[Saved entries]
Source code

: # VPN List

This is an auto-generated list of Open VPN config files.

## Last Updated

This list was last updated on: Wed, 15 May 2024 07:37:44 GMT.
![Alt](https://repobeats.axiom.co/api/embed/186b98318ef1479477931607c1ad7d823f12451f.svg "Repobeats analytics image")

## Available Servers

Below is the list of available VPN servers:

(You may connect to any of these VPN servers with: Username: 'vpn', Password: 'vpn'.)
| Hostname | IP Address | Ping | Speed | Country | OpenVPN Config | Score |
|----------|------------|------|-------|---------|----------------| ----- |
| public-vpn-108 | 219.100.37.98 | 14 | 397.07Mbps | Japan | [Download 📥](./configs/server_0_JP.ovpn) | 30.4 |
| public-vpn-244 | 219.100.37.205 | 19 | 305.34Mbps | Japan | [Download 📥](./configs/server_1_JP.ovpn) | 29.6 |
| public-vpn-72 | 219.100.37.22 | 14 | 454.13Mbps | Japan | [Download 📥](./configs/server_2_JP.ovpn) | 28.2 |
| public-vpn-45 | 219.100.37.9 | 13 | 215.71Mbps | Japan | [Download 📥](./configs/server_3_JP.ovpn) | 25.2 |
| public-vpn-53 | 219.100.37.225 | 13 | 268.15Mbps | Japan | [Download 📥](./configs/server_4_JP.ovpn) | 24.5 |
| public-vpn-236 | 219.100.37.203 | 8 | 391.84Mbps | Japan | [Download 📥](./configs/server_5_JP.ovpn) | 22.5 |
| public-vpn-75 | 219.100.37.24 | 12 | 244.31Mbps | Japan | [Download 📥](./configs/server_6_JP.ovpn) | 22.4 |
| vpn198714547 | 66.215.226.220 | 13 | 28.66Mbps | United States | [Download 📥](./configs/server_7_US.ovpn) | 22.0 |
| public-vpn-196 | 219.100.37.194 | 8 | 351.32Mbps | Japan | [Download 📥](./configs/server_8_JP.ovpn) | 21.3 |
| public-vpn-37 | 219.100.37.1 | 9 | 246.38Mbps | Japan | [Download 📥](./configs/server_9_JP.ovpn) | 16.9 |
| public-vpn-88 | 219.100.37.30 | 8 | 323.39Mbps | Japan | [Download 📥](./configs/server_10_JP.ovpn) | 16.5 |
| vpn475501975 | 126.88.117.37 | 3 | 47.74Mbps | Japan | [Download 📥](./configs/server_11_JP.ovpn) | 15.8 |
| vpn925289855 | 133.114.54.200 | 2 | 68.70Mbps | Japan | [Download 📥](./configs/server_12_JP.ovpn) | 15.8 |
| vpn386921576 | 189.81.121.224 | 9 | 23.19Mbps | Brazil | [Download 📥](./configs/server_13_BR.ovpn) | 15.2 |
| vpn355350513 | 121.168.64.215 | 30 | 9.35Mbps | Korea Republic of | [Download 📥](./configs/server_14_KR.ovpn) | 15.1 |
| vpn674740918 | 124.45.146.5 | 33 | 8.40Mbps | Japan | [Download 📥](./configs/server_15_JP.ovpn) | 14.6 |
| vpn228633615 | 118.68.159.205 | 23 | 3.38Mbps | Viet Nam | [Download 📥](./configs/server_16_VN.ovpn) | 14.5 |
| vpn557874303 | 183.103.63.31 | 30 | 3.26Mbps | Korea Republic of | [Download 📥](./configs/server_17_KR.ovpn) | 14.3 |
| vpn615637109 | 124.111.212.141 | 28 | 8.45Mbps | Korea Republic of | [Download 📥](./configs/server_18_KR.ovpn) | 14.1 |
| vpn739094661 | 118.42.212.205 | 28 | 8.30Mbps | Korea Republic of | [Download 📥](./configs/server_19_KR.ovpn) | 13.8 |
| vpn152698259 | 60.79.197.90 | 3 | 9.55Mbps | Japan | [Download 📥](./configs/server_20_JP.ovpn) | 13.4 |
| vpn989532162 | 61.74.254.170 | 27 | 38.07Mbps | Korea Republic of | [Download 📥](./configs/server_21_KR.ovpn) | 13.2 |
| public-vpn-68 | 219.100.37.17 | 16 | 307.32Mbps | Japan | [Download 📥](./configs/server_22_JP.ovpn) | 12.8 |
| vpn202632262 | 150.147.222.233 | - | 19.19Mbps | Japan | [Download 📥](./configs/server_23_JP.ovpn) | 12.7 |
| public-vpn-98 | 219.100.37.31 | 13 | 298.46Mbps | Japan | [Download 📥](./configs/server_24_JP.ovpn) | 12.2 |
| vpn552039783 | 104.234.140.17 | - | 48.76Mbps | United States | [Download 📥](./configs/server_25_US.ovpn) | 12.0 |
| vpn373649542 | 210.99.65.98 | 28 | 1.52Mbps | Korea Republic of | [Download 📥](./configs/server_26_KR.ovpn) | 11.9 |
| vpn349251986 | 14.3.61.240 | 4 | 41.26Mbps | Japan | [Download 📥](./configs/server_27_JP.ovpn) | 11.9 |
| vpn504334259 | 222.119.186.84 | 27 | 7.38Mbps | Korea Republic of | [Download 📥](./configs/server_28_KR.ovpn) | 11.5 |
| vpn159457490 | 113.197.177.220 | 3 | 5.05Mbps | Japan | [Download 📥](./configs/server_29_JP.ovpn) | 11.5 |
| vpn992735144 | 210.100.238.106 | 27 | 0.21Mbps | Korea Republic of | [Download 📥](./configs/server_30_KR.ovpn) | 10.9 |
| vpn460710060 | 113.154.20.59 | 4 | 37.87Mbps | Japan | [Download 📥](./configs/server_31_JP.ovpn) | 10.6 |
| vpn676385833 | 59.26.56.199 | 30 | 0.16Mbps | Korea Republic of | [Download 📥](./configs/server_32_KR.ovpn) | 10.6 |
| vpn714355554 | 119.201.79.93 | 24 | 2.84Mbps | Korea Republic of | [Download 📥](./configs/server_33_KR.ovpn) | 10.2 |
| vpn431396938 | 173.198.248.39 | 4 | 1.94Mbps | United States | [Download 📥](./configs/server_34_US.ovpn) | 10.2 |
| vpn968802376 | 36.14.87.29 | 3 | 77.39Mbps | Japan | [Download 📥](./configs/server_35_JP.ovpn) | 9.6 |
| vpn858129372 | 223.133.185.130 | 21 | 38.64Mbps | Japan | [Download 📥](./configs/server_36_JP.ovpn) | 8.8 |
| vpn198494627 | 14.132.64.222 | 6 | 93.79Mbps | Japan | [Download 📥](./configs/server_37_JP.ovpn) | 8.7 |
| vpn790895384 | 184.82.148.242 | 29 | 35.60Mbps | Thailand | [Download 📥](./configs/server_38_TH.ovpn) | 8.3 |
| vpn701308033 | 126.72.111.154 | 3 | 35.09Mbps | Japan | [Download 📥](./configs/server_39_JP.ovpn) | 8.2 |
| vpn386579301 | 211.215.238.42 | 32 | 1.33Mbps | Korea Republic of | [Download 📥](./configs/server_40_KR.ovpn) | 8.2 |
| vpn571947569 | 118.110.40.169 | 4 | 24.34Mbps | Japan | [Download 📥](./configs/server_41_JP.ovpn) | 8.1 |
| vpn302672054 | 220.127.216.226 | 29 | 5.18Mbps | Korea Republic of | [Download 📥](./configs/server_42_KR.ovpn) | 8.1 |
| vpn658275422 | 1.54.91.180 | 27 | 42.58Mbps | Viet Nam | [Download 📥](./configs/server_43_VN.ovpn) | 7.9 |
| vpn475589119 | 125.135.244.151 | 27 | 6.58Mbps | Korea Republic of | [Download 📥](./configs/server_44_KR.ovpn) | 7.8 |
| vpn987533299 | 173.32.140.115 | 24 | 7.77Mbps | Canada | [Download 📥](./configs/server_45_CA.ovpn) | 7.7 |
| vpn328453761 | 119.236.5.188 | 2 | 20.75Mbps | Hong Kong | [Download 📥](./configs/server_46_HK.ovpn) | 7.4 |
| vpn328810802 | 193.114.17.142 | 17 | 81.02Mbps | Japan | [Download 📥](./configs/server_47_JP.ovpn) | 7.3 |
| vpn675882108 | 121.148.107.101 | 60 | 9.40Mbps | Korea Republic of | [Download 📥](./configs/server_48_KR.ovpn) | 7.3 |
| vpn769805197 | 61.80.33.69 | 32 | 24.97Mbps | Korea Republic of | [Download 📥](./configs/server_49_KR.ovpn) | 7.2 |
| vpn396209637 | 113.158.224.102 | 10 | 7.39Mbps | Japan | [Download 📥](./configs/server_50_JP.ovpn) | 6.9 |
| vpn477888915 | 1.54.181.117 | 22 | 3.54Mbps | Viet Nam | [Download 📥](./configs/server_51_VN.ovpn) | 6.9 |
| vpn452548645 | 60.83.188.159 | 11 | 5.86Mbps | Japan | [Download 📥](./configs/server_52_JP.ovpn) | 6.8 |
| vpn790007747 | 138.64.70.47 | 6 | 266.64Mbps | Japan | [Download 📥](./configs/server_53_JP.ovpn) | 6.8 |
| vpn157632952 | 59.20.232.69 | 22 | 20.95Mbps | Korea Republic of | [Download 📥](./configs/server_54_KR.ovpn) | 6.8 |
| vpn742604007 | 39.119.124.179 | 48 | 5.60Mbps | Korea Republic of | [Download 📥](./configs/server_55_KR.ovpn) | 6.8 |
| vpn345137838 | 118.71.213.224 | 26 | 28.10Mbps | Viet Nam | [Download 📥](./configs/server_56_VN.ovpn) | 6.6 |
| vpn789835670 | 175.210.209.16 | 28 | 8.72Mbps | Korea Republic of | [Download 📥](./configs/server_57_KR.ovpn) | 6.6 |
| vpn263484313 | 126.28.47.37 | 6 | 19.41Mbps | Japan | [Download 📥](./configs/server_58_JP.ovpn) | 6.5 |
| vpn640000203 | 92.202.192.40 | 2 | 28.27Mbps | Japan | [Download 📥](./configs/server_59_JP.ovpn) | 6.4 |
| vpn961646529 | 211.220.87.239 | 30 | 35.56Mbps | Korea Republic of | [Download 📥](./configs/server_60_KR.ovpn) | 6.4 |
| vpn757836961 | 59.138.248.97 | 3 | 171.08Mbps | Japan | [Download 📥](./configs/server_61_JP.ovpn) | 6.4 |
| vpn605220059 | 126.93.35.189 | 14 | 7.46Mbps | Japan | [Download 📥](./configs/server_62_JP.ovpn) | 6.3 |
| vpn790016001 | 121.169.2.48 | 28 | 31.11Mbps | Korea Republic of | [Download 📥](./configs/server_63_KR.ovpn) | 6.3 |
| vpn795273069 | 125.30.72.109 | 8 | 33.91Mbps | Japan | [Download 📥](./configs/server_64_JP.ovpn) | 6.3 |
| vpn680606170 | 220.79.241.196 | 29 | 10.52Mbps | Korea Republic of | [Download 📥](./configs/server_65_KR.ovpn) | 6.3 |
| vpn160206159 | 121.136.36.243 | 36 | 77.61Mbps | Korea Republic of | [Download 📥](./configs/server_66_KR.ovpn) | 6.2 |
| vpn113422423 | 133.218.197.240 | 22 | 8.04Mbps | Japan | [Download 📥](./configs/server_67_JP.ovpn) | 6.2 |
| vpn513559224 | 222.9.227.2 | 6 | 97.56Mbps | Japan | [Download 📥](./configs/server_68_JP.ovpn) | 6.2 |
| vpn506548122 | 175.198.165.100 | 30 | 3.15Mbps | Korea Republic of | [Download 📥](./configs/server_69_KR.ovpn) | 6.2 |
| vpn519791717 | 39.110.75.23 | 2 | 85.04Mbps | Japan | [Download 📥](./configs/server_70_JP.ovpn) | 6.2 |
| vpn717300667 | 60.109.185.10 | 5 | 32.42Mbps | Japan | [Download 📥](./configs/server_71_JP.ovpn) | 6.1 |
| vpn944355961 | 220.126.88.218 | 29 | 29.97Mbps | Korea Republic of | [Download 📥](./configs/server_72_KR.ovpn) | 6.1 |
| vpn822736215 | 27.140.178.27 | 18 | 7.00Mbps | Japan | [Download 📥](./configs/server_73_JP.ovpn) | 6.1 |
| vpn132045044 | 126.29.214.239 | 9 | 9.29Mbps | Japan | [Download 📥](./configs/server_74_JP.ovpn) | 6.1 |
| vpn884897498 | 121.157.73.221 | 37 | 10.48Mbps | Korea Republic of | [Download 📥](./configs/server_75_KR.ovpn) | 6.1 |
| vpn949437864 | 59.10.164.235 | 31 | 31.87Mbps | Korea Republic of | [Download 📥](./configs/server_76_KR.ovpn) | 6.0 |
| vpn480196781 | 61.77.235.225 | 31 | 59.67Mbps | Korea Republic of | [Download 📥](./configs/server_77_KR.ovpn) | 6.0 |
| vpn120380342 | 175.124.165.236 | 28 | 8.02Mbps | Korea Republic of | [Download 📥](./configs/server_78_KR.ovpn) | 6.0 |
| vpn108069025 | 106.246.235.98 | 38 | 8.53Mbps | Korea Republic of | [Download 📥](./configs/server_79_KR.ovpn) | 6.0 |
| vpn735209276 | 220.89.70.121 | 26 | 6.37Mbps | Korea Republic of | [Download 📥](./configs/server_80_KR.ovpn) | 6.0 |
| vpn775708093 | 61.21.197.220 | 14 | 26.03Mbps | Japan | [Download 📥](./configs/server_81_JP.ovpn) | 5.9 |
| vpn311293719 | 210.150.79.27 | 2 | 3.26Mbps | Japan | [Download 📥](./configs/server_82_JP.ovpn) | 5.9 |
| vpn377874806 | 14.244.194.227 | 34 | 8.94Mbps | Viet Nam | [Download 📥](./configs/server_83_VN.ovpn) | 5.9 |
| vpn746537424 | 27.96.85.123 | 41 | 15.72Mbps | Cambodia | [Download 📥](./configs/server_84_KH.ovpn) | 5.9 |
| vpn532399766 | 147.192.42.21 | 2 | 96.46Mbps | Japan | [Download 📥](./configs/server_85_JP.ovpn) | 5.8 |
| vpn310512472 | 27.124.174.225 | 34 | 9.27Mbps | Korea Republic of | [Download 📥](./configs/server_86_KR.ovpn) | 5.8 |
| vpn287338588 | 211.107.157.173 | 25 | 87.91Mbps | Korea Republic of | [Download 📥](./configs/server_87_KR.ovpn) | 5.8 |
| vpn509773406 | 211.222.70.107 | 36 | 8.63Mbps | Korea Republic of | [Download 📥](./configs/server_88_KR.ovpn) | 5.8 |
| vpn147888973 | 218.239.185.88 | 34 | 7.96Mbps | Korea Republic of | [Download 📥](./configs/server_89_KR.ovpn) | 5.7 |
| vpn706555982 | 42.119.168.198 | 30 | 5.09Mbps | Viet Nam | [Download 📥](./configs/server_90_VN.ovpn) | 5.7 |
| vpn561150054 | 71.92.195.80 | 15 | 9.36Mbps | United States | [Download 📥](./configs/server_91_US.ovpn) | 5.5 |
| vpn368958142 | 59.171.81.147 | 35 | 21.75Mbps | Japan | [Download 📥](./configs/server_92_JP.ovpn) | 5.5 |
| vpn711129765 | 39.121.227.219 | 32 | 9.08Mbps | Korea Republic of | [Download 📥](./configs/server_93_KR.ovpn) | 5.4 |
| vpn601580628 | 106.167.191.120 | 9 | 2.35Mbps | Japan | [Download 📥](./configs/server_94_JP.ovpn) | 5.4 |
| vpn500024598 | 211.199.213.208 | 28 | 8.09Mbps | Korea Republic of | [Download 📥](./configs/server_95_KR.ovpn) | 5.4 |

> [What the task requires]
Once a line of the records is found to contain "This", copy it out.

> [Written response]
This is an auto-generated list of Open VPN config files.
This list was last updated on: Wed, 15 May 2024 07:37:44 GMT.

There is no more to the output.